山内と製鉄施設

★山内とは高殿などの製鉄施設、事務所や倉庫、職人たちが暮らす住居などで構成された集落。

★その設置場所は「小鉄七里に、炭三里」といわれ、砂鉄や木炭の調達に便利なところが立地として選ばれた。

★また、風を遮る壁山を背にし、水利にも恵まれていることも大切であった。 

★物資調達、特に燃料とする大炭の運搬が遠距離になって難しくなると、建物を解体して適地に集団移転した。 

★炭焼きの原料とする樹木が成長し、条件が改善すればまた同じ場所に戻ることも多かった。

★現在、日野郡内で確認されている「たたら跡」は数百箇所あり、これは長い歴史の中で点々と場所を移動しながら「たたら製鉄」がなされたことの証左である。

★出雲地方の山間や沿岸部などでは、たたらの有り様が奥日野とは異なり、山内の様子もまた異なっている。

【日野町上菅 都合山山内想像図】

◆上のイラストは、明治31年の俵国一博士による調査記録、及び平成20年の発掘調査の結果を基に描いた想像図。

【立地と周辺環境】

風を遮る壁山や、動力などに利用する水源を備えており、山々は広葉樹がほとんど。

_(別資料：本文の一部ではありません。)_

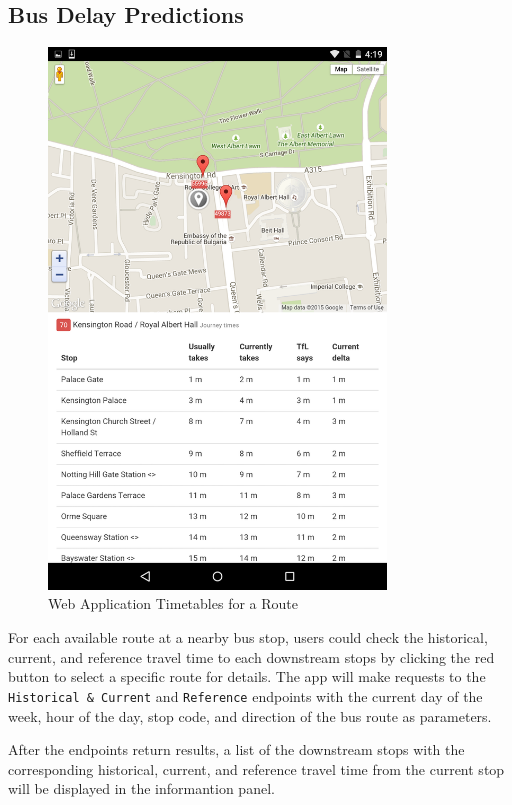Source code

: \subsection{Bus Delay Predictions}
\begin{figure}
\centering
\includegraphics[width=0.8\textwidth]{figures/timetables.png}
\caption{\label{fig:timetable_view} Web Application Timetables for a Route}
\end{figure}

\par For each available route at a nearby bus stop, users could check the historical, current, and reference travel time to each downstream stops by clicking the red button to select a specific route for details. The app will make requests to the \texttt{Historical \& Current} and \texttt{Reference} endpoints with the current day of the week, hour of the day, stop code, and direction of the bus route as parameters.


\par After the endpoints return results, a list of the downstream stops with the corresponding historical, current, and reference travel time from the current stop will be displayed in the informantion panel.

山内には製鉄の神様、金屋子神の祠と桂の樹があった。

【施設・建物の配置】

高殿を中心に砂鉄置き場や炭倉庫、 元小屋や米蔵・ 味噌蔵が配置され、大鍛冶場、砂鉄洗い場、や鉄池、大銅場は水路でつながり、住居となる小割り長屋や菜園がその周りに配置されていた。西伯耆では大鍛冶場を備えている場合が多かった。




中心施設、高殿とその内部

★明治31年、俵国一博士の調査により、都合山の高殿の詳細な図面などが残されている。

★高殿の大きさは縦横が約19m、高さが約10m。 

★島根県雲南市吉田町の菅谷山内に唯一現存。 

★炉をはさんでふたつの天秤鞴、その周辺に砂鉄や木炭、土置き場、小部屋を配置。 

★炉の下には保温と防湿のための地下構造がある。


4本の「押立柱」はいずれも外側にわずかに角度をつけられ、鉧を出しやすくするために、後方の2本に対して出入り口側の2本の間隔が狭くされている。床は中央部が高く、屋内外側には砂鉄を置く「小鉄町」、 炭を置く「炭町」、炉を築くために使う土を 置く「土町」と言ったスペースや、村下他の 作業者が仮眠を取る小部屋がある。

伯耆の高殿は「丸打ち」

伯耆から奥出雲には大屋根の四方が丸い 「丸打ち高殿」が多く見られるが、島根県雲 南市の旧吉田村菅谷山内に現存する高殿 のように、四方が角の「角打ち」という形式もある。


高殿/10分の1模型



炉、天秤鞴、床吊り

天秤鞴(天秤鞴)

「吹子」とは人力の送風機のことで、たたら炉を高温で熱するために用いられた。能率的に鉄を採るには「還元性雰囲気」の中で、炉を砂鉄の熔融温度(約1400°C)以上に長時間保つことが必要。そこで、風(空気)を効率よく送るために、昔からいろいろな工夫がされてきた。ちなみに鞴を踏む者を「番子」と言い、三日三晩交代で作業した。これが「代わり番子」の語源となっている。

たたら炉の構造

炉の大きさは高さ約1.1m、 幅約1m、 長さ約3m。 長辺左右には空気を送りこむ「ほど穴」が20個前後、短辺にはノロ(鉄滓)を出すための排水溝「湯路穴(ゆじあな)」が3つずつ。炉は操業が終わってケラを出す際に壊される 。

床釣り(地下構造)

炉床の下には湿気を排除するための 「床釣り」と呼ばれる大がかりな地下構造を構築。(左図は一例)



鉄池〜大銅場〜大鍛治場

鉄池(かなち)

高殿で作られた鉧(けら)は外に引き出され、冷却される。高殿そばの鉄池で急冷されるものは「水鋼」、そのまま冷却されるものは「火鋼」と呼ばれた。

大銅場

鉧は不純物を含む様々な鉄成分から成り、それを砕破して分類する必要がある。まず大銅場で水車の力、あるいは人力で高く引き上げた分銅を落下させ、3〜5トンくらいある塊を割る。

小銅場(鉄打場)

小さな胴や鎚でさらに細かく割り、13~14種に選別。鋼や鋳物の原料となる和銑はそのまま販売、歩鉧など脱炭処理が必要なものは大鍛冶へ回し、ノロや木炭など不要なものは捨てた。



大鍛治場

★たたらに付帯した大鍛冶は左下場と本場からなり、炭素の多い和銑はまず左下で脱炭作業。本場では不純物を叩き出し所定の寸法に仕上げる。

大鍛冶の役割

「大鍛冶」は、「たたら」で生成させた各種の鉄を最終製品とする工程としてとても重要であり、近藤家のたたら場では大鍛冶が併設されることが多かった。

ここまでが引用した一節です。